Design and Analysis of Anomaly Detection and Mitigation Schemes for Distributed Denial of Service Attacks in Software Defined Network. An Investigation into the Security Vulnerabilities of Software Defined Network and the Design of Efficient Detection and Mitigation Techniques for DDoS Attack using Machine Learning Techniques

Abstract

Software Defined Networks (SDN) has created great potential and hope to overcome the need for secure, reliable and well managed next generation networks to drive effective service delivery on the go and meet the demand for high data rate and seamless connectivity expected by users. Thus, it is a network technology that is set to enhance our day-to-day activities. As network usage and reliance on computer technology are increasing and popular, users with bad intentions exploit the inherent weakness of this technology to render targeted services unavailable to legitimate users. Among the security weaknesses of SDN is Distributed Denial of Service (DDoS) attacks.

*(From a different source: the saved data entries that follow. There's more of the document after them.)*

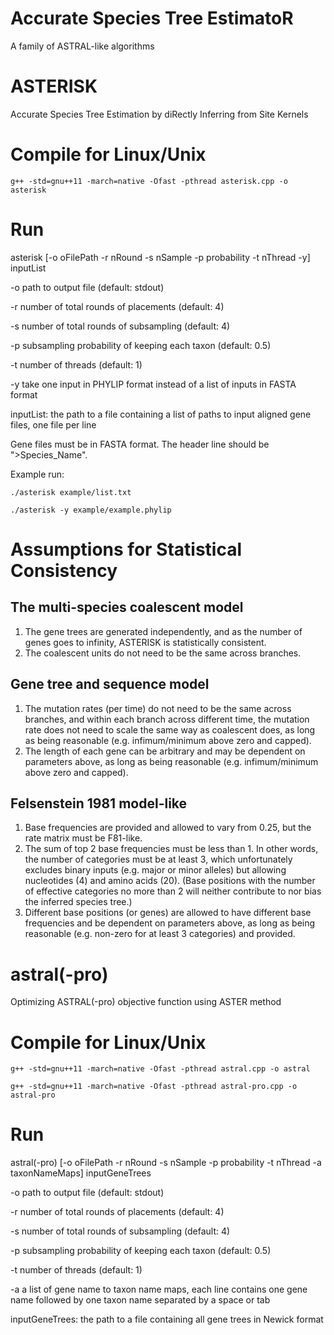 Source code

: # Accurate Species Tree EstimatoR
A family of ASTRAL-like algorithms

# ASTERISK
Accurate Species Tree Estimation by diRectly Inferring from Site Kernels

# Compile for Linux/Unix
`g++ -std=gnu++11 -march=native -Ofast -pthread asterisk.cpp -o asterisk`

# Run
asterisk [-o oFilePath -r nRound -s nSample -p probability -t nThread -y] inputList

-o  path to output file (default: stdout)

-r  number of total rounds of placements (default: 4)

-s  number of total rounds of subsampling (default: 4)

-p  subsampling probability of keeping each taxon (default: 0.5)

-t  number of threads (default: 1)

-y  take one input in PHYLIP format instead of a list of inputs in FASTA format 

inputList: the path to a file containing a list of paths to input aligned gene files, one file per line

Gene files must be in FASTA format. The header line should be ">Species_Name".

Example run:

`./asterisk example/list.txt`

`./asterisk -y example/example.phylip`

# Assumptions for Statistical Consistency
## The multi-species coalescent model
1. The gene trees are generated independently, and as the number of genes goes to infinity, ASTERISK is statistically consistent.
2. The coalescent units do not need to be the same across branches.

## Gene tree and sequence model
1. The mutation rates (per time) do not need to be the same across branches, and within each branch across different time, the mutation rate does not need to scale the same way as coalescent does, as long as being reasonable (e.g. infimum/minimum above zero and capped).
2. The length of each gene can be arbitrary and may be dependent on parameters above, as long as being reasonable (e.g. infimum/minimum above zero and capped).

## Felsenstein 1981 model-like
1. Base frequencies are provided and allowed to vary from 0.25, but the rate matrix must be F81-like.
2. The sum of top 2 base frequencies must be less than 1. In other words, the number of categories must be at least 3, which unfortunately excludes binary inputs (e.g. major or minor alleles) but allowing nucleotides (4) and amino acids (20). (Base positions with the number of effective categories no more than 2 will neither contribute to nor bias the inferred species tree.)
3. Different base positions (or genes) are allowed to have different base frequencies and be dependent on parameters above, as long as being reasonable (e.g. non-zero for at least 3 categories) and provided.


# astral(-pro)
Optimizing ASTRAL(-pro) objective function using ASTER method

# Compile for Linux/Unix
`g++ -std=gnu++11 -march=native -Ofast -pthread astral.cpp -o astral`

`g++ -std=gnu++11 -march=native -Ofast -pthread astral-pro.cpp -o astral-pro`

# Run
astral(-pro) [-o oFilePath -r nRound -s nSample -p probability -t nThread -a taxonNameMaps] inputGeneTrees

-o  path to output file (default: stdout)

-r  number of total rounds of placements (default: 4)

-s  number of total rounds of subsampling (default: 4)

-p  subsampling probability of keeping each taxon (default: 0.5)

-t  number of threads (default: 1)

-a  a list of gene name to taxon name maps, each line contains one gene name followed by one taxon name separated by a space or tab 

inputGeneTrees: the path to a file containing all gene trees in Newick format

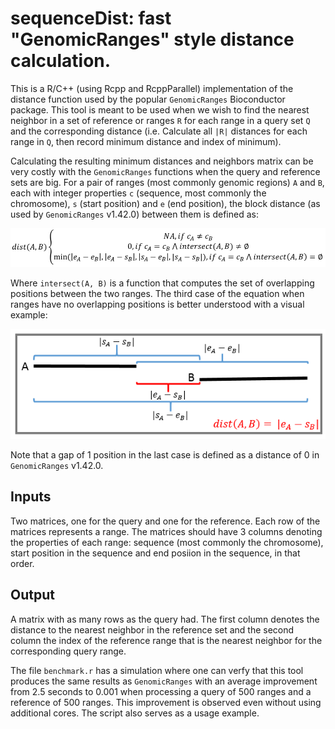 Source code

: # sequenceDist: fast "GenomicRanges" style distance calculation.

This is a R/C++ (using Rcpp and RcppParallel) implementation of the distance function used by the popular `GenomicRanges` Bioconductor package. This tool is meant to be used when we wish to find the nearest neighbor in a set of reference or ranges `R` for each range in a query set `Q` and the corresponding distance (i.e. Calculate all `|R|` distances for each range in `Q`, then record minimum distance and index of minimum).

Calculating the resulting minimum distances and neighbors matrix can be very costly with the `GenomicRanges` functions when the query and reference sets are big. For a pair of ranges (most commonly genomic regions) `A` and `B`, each with integer properties `c` (sequence, most commonly the chromosome), `s` (start position) and `e` (end position), the block distance (as used by `GenomicRanges` v1.42.0) between them is defined as:

![formula](distFormula.png?raw=true)

Where `intersect(A, B)` is a function that computes the set of overlapping positions between the two ranges. The third case of the equation when ranges have no overlapping positions is better understood with a visual example:

![dist](nonOverlapDist.png?raw=true)

Note that a gap of 1 position in the last case is defined as a distance of 0 in `GenomicRanges` v1.42.0.

## Inputs
Two matrices, one for the query and one for the reference. Each row of the matrices represents a range. The matrices should have 3 columns denoting the properties of each range: sequence (most commonly the chromosome), start position in the sequence and end posiion in the sequence, in that order.

## Output
A matrix with as many rows as the query had. The first column denotes the distance to the nearest neighbor in the reference set and the second column the index of the reference range that is the nearest neighbor for the corresponding query range.

The file `benchmark.r` has a simulation where one can verfy that this tool produces the same results as `GenomicRanges` with an average improvement from 2.5 seconds to 0.001 when processing a query of 500 ranges and a reference of 500 ranges. This improvement is observed even without using additional cores. The script also serves as a usage example.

Even though DDoS attack strategy is known, the number of successful DDoS attacks launched has seen an increment at an alarming rate over the last decade. Existing detection mechanisms depend on signatures of known attacks which has not been successful in detecting unknown or different shades of DDoS attacks. Therefore, a novel detection mechanism that relies on deviation from confidence interval obtained from the normal distribution of throughput polled without attack from the server. Furthermore, sensitivity analysis to determine which of the network metrics (jitter, throughput and response time) is more sensitive to attack by introducing white Gaussian noise and evaluating the local sensitivity using feed-forward artificial neural network is evaluated. All metrics are sensitive in detecting DDoS attacks. However, jitter appears to be the most sensitive to attack. As a result, the developed framework provides an avenue to make the SDN technology more robust and secure to DDoS attacks.